## Plain-text document sources:
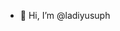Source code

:- 👋 Hi, I’m @ladiyusuph


<!---
ChiefMLY/ChiefMLY is a ✨ special ✨ repository because its `README.md` (this file) appears on your GitHub profile.
You can click the Preview link to take a look at your changes.
--->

## Description of the task:
Check each line of the entries above for the word "your". List the ones that have it.

## Exercise solution:
ChiefMLY/ChiefMLY is a ✨ special ✨ repository because its `README.md` (this file) appears on your GitHub profile.
You can click the Preview link to take a look at your changes.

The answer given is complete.